My hostess returned. She placed a few envelopes facedown on the table, near her place. They appeared to be saved letters.
Pointing to a grouping of photos in a wall nook, I asked, "Are those your kids?" The word grouping would have been used by a Joshua Doore sales associate.
"Yes, that's Bob Junior and Kelly." Her gaze lingered on them. "They got out," she sighed.
I made no comment.
Adele said, "Kelly's about to have our first grandbaby."
"Oh, how nice."
She reached into the refrigerator and pulled out a quart bottle of Budweiser. She twisted off the cap and took a slug. "Ah," she said. "Want one?"
"Gee, no thank you. I gotta drive. Otherwise, you know."
She pulled up her chair again and leaned over the table toward me. "I met Bob before Patricia died."
That was interesting.
Adele responded to my expression and continued, "When he was with Patricia he didn't have dime one. He was hot for me."
"Where did you know him from?"
"We both worked at BG."
"What's that?"
"BG Construction, you know."
"Was that a firm in Detroit or out here?"
"Oh, in Detroit. Redford, really, which was Detroit. We moved to Novi—well, I'll get to that. I got a summer job typing and filing, in the office, and Bob drove a truck. Dump truck."
"I see."
"Once he laid eyes on me, he made up every excuse under the sun to come into the office! Hah! All the guys did."
"You liked him."
"I thought he was King Kong and Paul Newman rolled into one."
"Yeah," I said, "Good-looking young guy?"
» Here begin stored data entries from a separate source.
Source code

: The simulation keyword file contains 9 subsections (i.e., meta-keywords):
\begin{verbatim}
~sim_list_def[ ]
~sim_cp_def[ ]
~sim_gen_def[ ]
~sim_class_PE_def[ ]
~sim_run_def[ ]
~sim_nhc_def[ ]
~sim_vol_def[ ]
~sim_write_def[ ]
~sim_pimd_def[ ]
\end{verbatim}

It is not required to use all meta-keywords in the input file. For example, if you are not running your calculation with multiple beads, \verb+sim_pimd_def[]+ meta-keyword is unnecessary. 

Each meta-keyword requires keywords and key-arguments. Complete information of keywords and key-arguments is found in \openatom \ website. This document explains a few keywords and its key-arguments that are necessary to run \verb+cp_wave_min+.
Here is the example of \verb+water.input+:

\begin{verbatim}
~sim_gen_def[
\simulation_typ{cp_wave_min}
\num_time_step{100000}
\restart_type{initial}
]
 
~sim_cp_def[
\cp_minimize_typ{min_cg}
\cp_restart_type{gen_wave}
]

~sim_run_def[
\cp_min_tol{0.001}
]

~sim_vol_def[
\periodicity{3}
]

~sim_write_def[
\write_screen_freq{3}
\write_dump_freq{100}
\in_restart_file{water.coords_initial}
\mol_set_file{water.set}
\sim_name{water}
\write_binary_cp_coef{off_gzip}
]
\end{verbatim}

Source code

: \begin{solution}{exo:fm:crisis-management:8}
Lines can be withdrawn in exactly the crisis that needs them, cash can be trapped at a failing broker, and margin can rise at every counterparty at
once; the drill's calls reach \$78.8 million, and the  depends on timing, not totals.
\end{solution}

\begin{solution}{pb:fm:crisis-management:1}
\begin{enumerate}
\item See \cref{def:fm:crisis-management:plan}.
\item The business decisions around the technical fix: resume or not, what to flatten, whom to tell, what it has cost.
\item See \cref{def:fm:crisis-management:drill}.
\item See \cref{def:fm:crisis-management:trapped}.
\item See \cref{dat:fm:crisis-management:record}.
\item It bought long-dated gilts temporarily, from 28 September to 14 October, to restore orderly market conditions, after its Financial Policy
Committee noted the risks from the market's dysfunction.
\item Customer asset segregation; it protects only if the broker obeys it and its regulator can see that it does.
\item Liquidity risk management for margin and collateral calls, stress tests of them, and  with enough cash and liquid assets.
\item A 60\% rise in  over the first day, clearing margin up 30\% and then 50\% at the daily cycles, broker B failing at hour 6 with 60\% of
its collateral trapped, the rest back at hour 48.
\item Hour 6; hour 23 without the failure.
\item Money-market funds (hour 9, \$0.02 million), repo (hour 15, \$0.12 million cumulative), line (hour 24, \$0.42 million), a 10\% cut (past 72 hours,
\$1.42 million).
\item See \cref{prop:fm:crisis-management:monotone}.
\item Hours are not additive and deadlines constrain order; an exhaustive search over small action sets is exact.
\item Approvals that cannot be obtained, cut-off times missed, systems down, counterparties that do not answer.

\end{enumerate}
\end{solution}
"You got it. And I was pretty. Oh, pretty-pretty-pretty. I'm not bragging, just trying to be honest. Huh, look at me now!" She glanced at me sideways, and I took my cue.
"Oh, you're a lovely
lady still! Very charming."
"You think so, Lillian?" She sucked on her beer.
"I know so!"
She appreciated my enthusiasm. "We saw each other in secret. It was so thrilling! All that hot passion. I was stupid. I was just a kid myself, just eighteen. I wished Patricia dead so often, to myself. I never spoke it out loud. And then it happened."
"Wow," I said. "Must've been spooky."
"I was scared for awhile, that's how dumb I was. I thought maybe I had special powers."
I smiled indulgently.
Adele went on, "After Patricia died, Bob had money all of a sudden. I wanted to go to cosmetology school. He offered to pay for it." She shook her head. "'N' I did it, I married him. My parents were glad. They thought driving a dump truck was a good job!"
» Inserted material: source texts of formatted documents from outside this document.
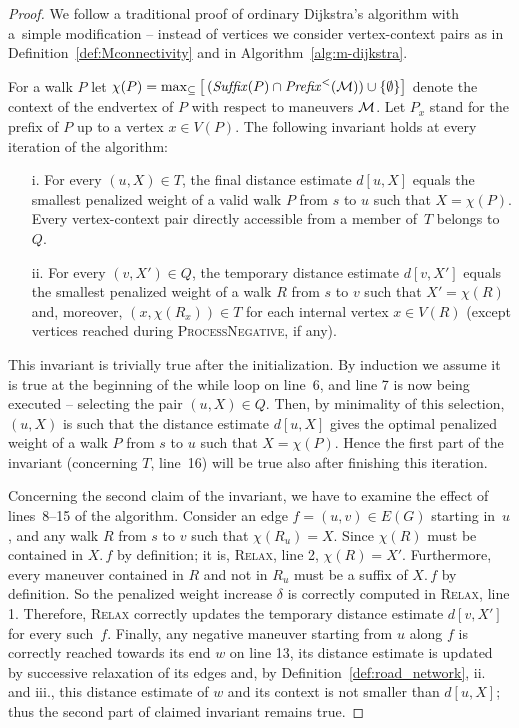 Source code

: \documentclass[envcountsect,envcountsame]{llncs}
\begin{document}
\begin{proof}
We follow a traditional proof of ordinary Dijkstra's algorithm with a~simple 
modification -- instead of vertices we consider vertex-context pairs as in 
Definition~\ref{def:Mconnectivity} and in Algorithm~\ref{alg:m-dijkstra}.

For a walk $P$ let $\chi(P)=\max_{\subseteq} \big[\,(\mathit{Suf\!fix}(P) \cap 
\mathit{Prefix}^<({\cal{M}})) \cup \{\emptyset\}\big]$ denote the context of 
the endvertex of $P$ with respect to maneuvers $\cal M$. Let $P_x$ stand for 
the prefix of $P$ up to a vertex $x\in V(P)$. The following invariant holds at 
every iteration of the algorithm:

\begin{itemize}
\item[i.] For every $(u,X)\in T$, the final distance estimate $d[u,X]$ equals 
  the smallest penalized weight of a valid walk $P$ from $s$ to $u$ such that
  $X=\chi(P)$. Every vertex-context pair directly accessible from a member
  of~$T$ belongs to $Q$.
  \medskip
\item[ii.] For every $(v,X')\in Q$, the temporary distance estimate 
  $d[v,X']$ equals the smallest penalized weight of a walk $R$ from 
  $s$ to $v$ such that $X'=\chi(R)$ and, moreover,
  $(x,\chi(R_x))\in T$ for each internal vertex $x\in V(R)$
  (except vertices reached during \textsc{ProcessNegative}, if any).
\end{itemize}

This invariant is trivially true after the initialization. By induction we 
assume it is true at the beginning of the while loop on line~6, and line 7 is 
now being executed -- selecting the pair $(u,X)\in Q$. Then, by minimality of 
this selection, $(u,X)$ is such that the distance estimate $d[u,X]$ gives the 
optimal penalized weight of a walk $P$ from $s$ to $u$ such that 
$X=\chi(P)$. Hence the first part of the invariant (concerning $T$, line~16)
will be true also after finishing this iteration.

Concerning the second claim of the invariant, we have to examine the effect
of lines~8--15 of the algorithm. Consider an edge $f=(u,v) \in E(G)$ starting 
in~$u$, and any walk $R$ from $s$ to $v$ such that $\chi(R_u)=X$. Since 
$\chi(R)$ must be contained in $X.\,f$ by definition; it is, \textsc{Relax}, 
line 2, $\chi(R)=X'$. Furthermore, every maneuver contained in $R$ and not 
in $R_u$ must be a suffix of $X.\,f$ by definition. So the penalized weight 
increase $\delta$ is correctly computed in \textsc{Relax}, line 1. Therefore, 
\textsc{Relax} correctly updates the temporary distance estimate $d[v,X']$ 
for every such~$f$. Finally, any negative maneuver starting from $u$ along 
$f$ is correctly reached towards its end $w$ on line 13, its distance estimate
is updated by successive relaxation of its edges and, by 
Definition~\ref{def:road_network}, ii. and iii., this distance estimate of $w$ and 
its context is not smaller than $d[u,X]$; thus the second part of claimed 
invariant remains true. 


\end{proof}
\end{document}
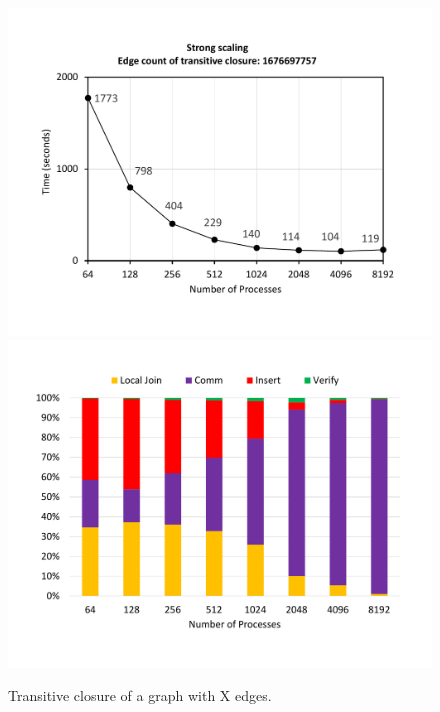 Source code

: 
\begin{figure}[t]
	{\includegraphics[width=.50\textwidth,  trim={0cm 0cm 0cm 0cm, 
			clip}]{results/TC_1_final.pdf}}\hfill%
	{\includegraphics[width=.50\textwidth,  trim={0cm 0cm 0cm 0cm,
			clip}]{results/TC_1_break_down_final.pdf}}\hfill%
	\centering
	\caption{Transitive closure of a graph with X edges.}
	\label{fig:tc_small}
\end{figure}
"Well," I said mildly, "any honest work is a good job in my book."
Adele paused. "If we were talking about a better man, driving a dump truck would be a good job."
I listened, catching on. But what's with the envelopes?
"Like I say," she went on, "I was a kid. I didn't know squat. He told me he won the money in Las Vegas. Fifty thousand dollars, he got. I believed him then. I didn't care. I had goals. It wasn't like I wanted him to buy me diamonds, blow all his money on me. I had goals. Cosmetology school—the one I wanted to go to—cost $4,900. I married Bob, and he paid it, and I went. But by the time I graduated, the rest of the money was gone. I wanted to set up a salon, but no way at that point. No way."
"What happened to the money?"
"He pissed it away, one thing 'n' another. He did buy me some nice jewelry, all of which went too. I was too dumb to see where the money had come from, but later when I thought about it, it was obvious. Life insurance on Patricia."
"Well, what would be unusual about that?"
"Not unusual, Lillian, you're absolutely right. But he lied to me about it, said he'd won it. Why not tell the truth? He was always too cheap to gamble, I knew that."
"Hmm," I said. "Well, I could see a guy telling a lie like that. Not wanting you to perceive anything creepy about the money. You know, buying you gifts with the first wife's insurance money—that might creep out a young girl."
Adele checked her wristwatch. She said, "I don't usually have a drink in the middle of the day, you know?"